====== RECORDS TO PROCESS ======

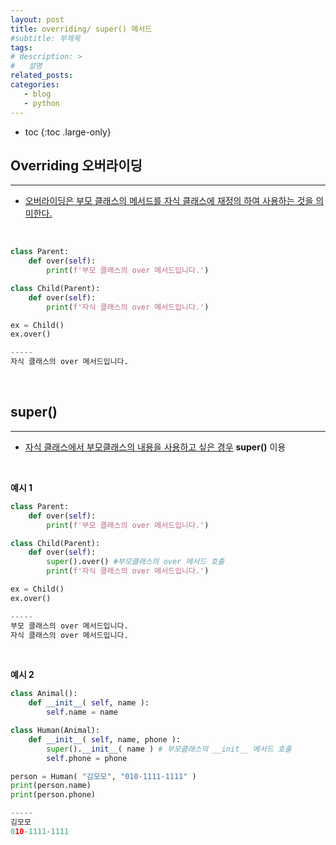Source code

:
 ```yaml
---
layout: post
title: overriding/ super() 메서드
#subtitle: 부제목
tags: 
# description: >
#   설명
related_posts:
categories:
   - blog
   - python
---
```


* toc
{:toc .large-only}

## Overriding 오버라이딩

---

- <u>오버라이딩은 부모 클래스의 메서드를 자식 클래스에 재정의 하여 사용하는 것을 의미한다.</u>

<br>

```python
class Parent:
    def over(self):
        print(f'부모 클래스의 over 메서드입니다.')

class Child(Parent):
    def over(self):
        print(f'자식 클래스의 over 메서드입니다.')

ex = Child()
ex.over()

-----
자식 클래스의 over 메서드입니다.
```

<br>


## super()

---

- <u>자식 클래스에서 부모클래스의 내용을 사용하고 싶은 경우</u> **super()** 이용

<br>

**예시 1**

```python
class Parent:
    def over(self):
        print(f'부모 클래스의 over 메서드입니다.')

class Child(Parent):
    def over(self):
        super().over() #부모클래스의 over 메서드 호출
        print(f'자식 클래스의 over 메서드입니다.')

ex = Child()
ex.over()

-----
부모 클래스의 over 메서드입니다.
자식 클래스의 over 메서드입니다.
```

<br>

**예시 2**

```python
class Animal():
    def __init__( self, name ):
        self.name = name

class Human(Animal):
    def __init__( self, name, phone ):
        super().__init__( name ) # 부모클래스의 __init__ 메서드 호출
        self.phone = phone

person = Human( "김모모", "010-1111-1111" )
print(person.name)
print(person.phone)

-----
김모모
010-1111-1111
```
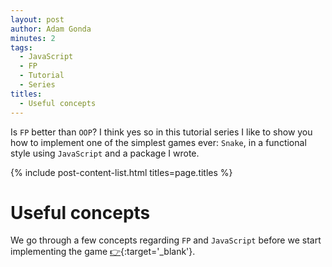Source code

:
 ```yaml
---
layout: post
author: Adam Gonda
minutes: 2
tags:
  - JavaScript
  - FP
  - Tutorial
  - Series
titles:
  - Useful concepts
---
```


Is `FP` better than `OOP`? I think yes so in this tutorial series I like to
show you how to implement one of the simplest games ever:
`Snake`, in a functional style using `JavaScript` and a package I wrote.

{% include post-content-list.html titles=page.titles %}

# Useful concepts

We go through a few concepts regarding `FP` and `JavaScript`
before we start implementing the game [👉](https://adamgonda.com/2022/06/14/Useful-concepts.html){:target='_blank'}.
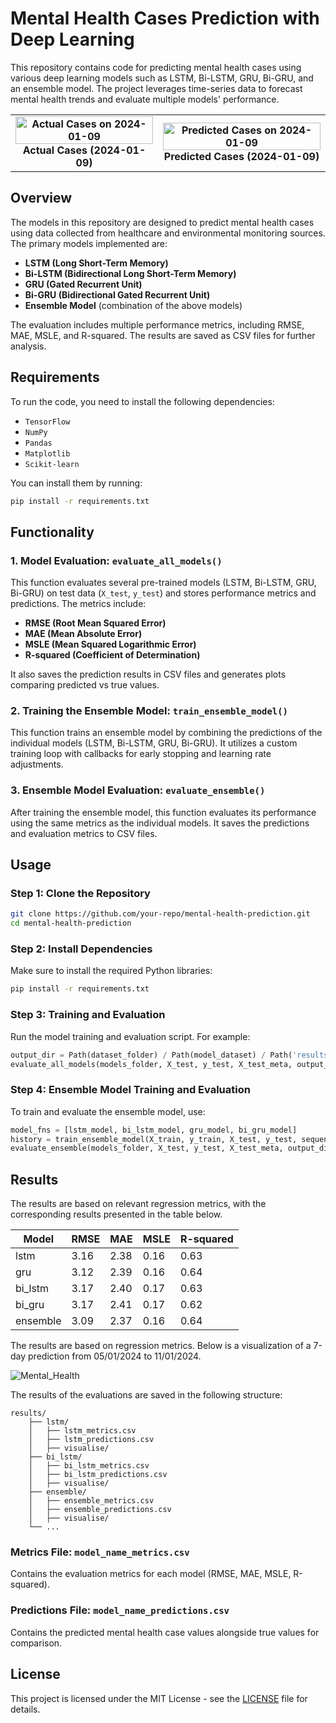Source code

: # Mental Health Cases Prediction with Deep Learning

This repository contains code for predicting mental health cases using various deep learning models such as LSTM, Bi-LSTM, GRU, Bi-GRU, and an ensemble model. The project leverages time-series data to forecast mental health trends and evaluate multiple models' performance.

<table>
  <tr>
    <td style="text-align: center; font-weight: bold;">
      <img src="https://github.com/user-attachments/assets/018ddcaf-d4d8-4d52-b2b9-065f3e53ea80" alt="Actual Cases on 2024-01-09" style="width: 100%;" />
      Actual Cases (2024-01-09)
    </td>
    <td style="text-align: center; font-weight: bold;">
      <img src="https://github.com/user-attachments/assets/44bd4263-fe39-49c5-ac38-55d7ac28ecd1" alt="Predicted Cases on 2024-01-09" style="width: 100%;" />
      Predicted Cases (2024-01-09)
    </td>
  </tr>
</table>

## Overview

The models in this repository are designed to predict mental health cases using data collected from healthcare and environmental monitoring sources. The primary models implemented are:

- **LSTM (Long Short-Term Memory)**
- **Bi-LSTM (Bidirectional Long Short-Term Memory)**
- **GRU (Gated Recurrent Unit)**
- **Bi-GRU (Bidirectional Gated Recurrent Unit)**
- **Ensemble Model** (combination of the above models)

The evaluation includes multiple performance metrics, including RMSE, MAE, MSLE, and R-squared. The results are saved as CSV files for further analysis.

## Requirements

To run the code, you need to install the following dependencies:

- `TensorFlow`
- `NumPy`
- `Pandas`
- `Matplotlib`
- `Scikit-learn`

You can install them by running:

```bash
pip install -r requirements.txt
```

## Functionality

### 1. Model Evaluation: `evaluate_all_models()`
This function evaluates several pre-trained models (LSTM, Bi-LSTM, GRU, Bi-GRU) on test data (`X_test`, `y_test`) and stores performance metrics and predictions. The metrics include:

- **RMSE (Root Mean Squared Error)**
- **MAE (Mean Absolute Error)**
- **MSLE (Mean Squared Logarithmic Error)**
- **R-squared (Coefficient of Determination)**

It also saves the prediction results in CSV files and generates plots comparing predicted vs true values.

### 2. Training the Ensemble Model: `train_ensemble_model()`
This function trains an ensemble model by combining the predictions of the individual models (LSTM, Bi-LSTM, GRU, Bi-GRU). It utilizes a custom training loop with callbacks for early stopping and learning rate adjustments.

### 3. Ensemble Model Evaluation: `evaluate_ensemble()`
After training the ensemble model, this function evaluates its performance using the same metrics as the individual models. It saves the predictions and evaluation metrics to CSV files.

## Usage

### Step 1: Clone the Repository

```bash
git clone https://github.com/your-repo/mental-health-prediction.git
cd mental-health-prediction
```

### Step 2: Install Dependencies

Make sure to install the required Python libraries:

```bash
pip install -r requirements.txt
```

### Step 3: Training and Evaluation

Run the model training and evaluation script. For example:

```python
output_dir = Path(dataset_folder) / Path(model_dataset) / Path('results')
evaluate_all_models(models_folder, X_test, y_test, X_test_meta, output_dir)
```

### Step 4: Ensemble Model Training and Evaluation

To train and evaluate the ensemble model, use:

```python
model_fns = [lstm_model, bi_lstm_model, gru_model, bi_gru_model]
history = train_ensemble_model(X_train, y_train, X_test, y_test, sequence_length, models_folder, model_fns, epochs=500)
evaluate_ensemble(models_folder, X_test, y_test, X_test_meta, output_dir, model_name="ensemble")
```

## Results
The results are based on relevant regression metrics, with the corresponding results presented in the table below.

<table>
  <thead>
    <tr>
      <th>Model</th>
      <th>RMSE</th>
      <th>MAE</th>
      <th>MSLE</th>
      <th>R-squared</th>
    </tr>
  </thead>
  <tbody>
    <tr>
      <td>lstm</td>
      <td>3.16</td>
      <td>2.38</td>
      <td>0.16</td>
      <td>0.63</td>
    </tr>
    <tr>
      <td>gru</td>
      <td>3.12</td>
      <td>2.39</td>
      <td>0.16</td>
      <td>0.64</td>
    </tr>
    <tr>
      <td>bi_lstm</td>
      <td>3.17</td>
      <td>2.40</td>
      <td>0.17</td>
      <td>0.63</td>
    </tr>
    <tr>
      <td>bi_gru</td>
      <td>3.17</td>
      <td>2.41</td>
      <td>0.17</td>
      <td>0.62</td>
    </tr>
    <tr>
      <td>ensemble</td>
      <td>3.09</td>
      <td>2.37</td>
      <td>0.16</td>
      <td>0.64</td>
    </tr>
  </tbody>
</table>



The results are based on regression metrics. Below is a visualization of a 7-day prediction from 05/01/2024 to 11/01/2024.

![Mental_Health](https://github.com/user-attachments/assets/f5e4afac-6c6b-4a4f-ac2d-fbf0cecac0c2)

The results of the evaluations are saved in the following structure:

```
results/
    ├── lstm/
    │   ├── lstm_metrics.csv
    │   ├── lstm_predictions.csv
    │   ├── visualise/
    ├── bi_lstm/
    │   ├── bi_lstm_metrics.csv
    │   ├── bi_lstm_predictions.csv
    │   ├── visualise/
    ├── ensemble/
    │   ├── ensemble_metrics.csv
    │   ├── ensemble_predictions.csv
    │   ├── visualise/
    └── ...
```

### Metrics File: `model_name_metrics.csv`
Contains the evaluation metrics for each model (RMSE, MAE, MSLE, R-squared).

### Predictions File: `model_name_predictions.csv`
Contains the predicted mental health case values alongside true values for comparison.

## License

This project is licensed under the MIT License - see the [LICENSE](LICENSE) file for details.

======

* [YOUR TASK] In the records above, find each line with the word "Error" and copy it.

* [RESPONSE BELOW]
- **RMSE (Root Mean Squared Error)**
- **MAE (Mean Absolute Error)**
- **MSLE (Mean Squared Logarithmic Error)**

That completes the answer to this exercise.